BEGIN Data extract

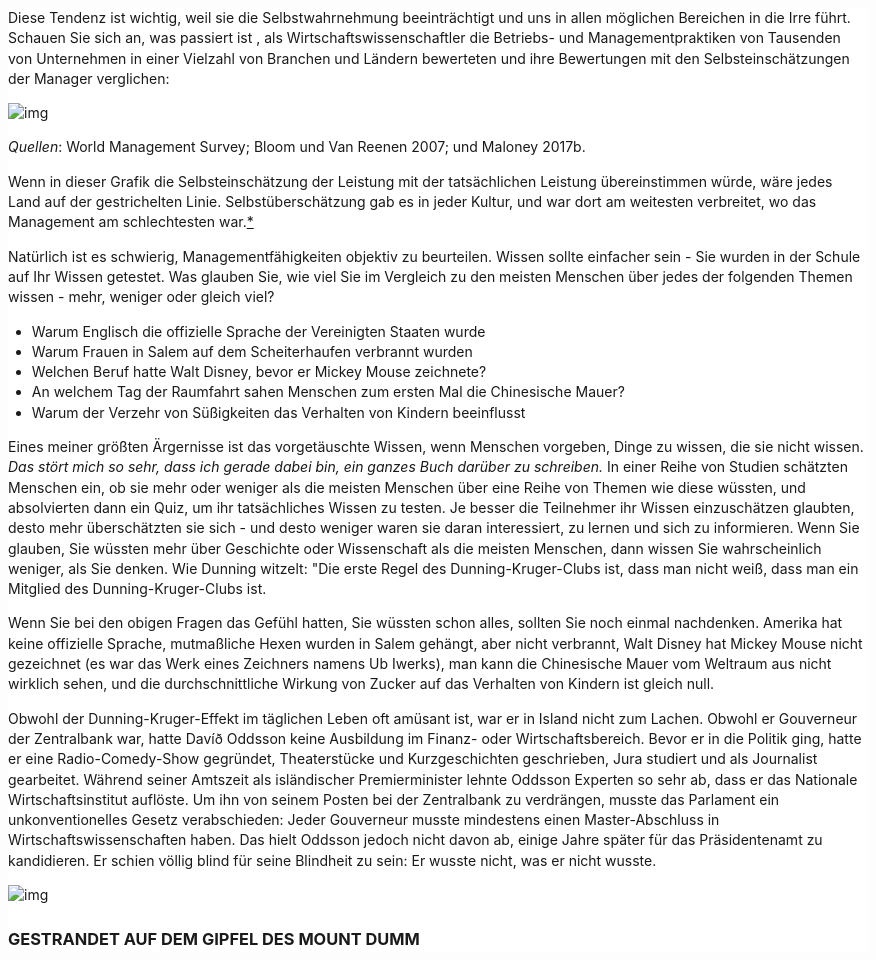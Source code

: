 Diese Tendenz ist wichtig, weil sie die Selbstwahrnehmung beeinträchtigt und uns in allen möglichen Bereichen in die Irre führt. Schauen Sie sich an, was passiert ist , als Wirtschaftswissenschaftler die Betriebs- und Managementpraktiken von Tausenden von Unternehmen in einer Vielzahl von Branchen und Ländern bewerteten und ihre Bewertungen mit den Selbsteinschätzungen der Manager verglichen:

![img](https://libmind.github.io/img/b90_think_again/images/000069.jpg)

*Quellen*: World Management Survey; Bloom und Van Reenen 2007; und Maloney 2017b.

Wenn in dieser Grafik die Selbsteinschätzung der Leistung mit der tatsächlichen Leistung übereinstimmen würde, wäre jedes Land auf der gestrichelten Linie. Selbstüberschätzung gab es in jeder Kultur, und war dort am weitesten verbreitet, wo das Management am schlechtesten war.[*](#calibre_link-904)

Natürlich ist es schwierig, Managementfähigkeiten objektiv zu beurteilen. Wissen sollte einfacher sein - Sie wurden in der Schule auf Ihr Wissen getestet. Was glauben Sie, wie viel Sie im Vergleich zu den meisten Menschen über jedes der folgenden Themen wissen - mehr, weniger oder gleich viel?

-   Warum Englisch die offizielle Sprache der Vereinigten Staaten wurde
-   Warum Frauen in Salem auf dem Scheiterhaufen verbrannt wurden
-   Welchen Beruf hatte Walt Disney, bevor er Mickey Mouse zeichnete?
-   An welchem Tag der Raumfahrt sahen Menschen zum ersten Mal die Chinesische Mauer?
-   Warum der Verzehr von Süßigkeiten das Verhalten von Kindern beeinflusst

Eines meiner größten Ärgernisse ist das vorgetäuschte Wissen, wenn Menschen vorgeben, Dinge zu wissen, die sie nicht wissen. *Das stört mich so sehr, dass ich gerade dabei bin, ein ganzes Buch darüber zu schreiben.* In einer Reihe von Studien schätzten Menschen ein, ob sie mehr oder weniger als die meisten Menschen über eine Reihe von Themen wie diese wüssten, und absolvierten dann ein Quiz, um ihr tatsächliches Wissen zu testen. Je besser die Teilnehmer ihr Wissen einzuschätzen glaubten, desto mehr überschätzten sie sich - und desto weniger waren sie daran interessiert, zu lernen und sich zu informieren. Wenn Sie glauben, Sie wüssten mehr über Geschichte oder Wissenschaft als die meisten Menschen, dann wissen Sie wahrscheinlich weniger, als Sie denken. Wie Dunning witzelt: "Die erste Regel des Dunning-Kruger-Clubs ist, dass man nicht weiß, dass man ein Mitglied des Dunning-Kruger-Clubs ist.

Wenn Sie bei den obigen Fragen das Gefühl hatten, Sie wüssten schon alles, sollten Sie noch einmal nachdenken. Amerika hat keine offizielle Sprache, mutmaßliche Hexen wurden in Salem gehängt, aber nicht verbrannt, Walt Disney hat Mickey Mouse nicht gezeichnet (es war das Werk eines Zeichners namens Ub Iwerks), man kann die Chinesische Mauer vom Weltraum aus nicht wirklich sehen, und die durchschnittliche Wirkung von Zucker auf das Verhalten von Kindern ist gleich null.

Obwohl der Dunning-Kruger-Effekt im täglichen Leben oft amüsant ist, war er in Island nicht zum Lachen. Obwohl er Gouverneur der Zentralbank war, hatte Davíð Oddsson keine Ausbildung im Finanz- oder Wirtschaftsbereich. Bevor er in die Politik ging, hatte er eine Radio-Comedy-Show gegründet, Theaterstücke und Kurzgeschichten geschrieben, Jura studiert und als Journalist gearbeitet. Während seiner Amtszeit als isländischer Premierminister lehnte Oddsson Experten so sehr ab, dass er das Nationale Wirtschaftsinstitut auflöste. Um ihn von seinem Posten bei der Zentralbank zu verdrängen, musste das Parlament ein unkonventionelles Gesetz verabschieden: Jeder Gouverneur musste mindestens einen Master-Abschluss in Wirtschaftswissenschaften haben. Das hielt Oddsson jedoch nicht davon ab, einige Jahre später für das Präsidentenamt zu kandidieren. Er schien völlig blind für seine Blindheit zu sein: Er wusste nicht, was er nicht wusste.

![img](https://libmind.github.io/img/b90_think_again/images/000030.jpg)

### GESTRANDET AUF DEM GIPFEL DES MOUNT DUMM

END Data extract

> _Work order_
Copy exactly the lines from the first line of the records above through the line with "Mickey Mouse zeichnete?", both included, and nothing else. Pictures stay out.

> _Exercise response_
Source code

: Diese Tendenz ist wichtig, weil sie die Selbstwahrnehmung beeinträchtigt und uns in allen möglichen Bereichen in die Irre führt. Schauen Sie sich an, was passiert ist , als Wirtschaftswissenschaftler die Betriebs- und Managementpraktiken von Tausenden von Unternehmen in einer Vielzahl von Branchen und Ländern bewerteten und ihre Bewertungen mit den Selbsteinschätzungen der Manager verglichen:

![img](https://libmind.github.io/img/b90_think_again/images/000069.jpg)

*Quellen*: World Management Survey; Bloom und Van Reenen 2007; und Maloney 2017b.

Wenn in dieser Grafik die Selbsteinschätzung der Leistung mit der tatsächlichen Leistung übereinstimmen würde, wäre jedes Land auf der gestrichelten Linie. Selbstüberschätzung gab es in jeder Kultur, und war dort am weitesten verbreitet, wo das Management am schlechtesten war.[*](#calibre_link-904)

Natürlich ist es schwierig, Managementfähigkeiten objektiv zu beurteilen. Wissen sollte einfacher sein - Sie wurden in der Schule auf Ihr Wissen getestet. Was glauben Sie, wie viel Sie im Vergleich zu den meisten Menschen über jedes der folgenden Themen wissen - mehr, weniger oder gleich viel?

-   Warum Englisch die offizielle Sprache der Vereinigten Staaten wurde
-   Warum Frauen in Salem auf dem Scheiterhaufen verbrannt wurden
-   Welchen Beruf hatte Walt Disney, bevor er Mickey Mouse zeichnete?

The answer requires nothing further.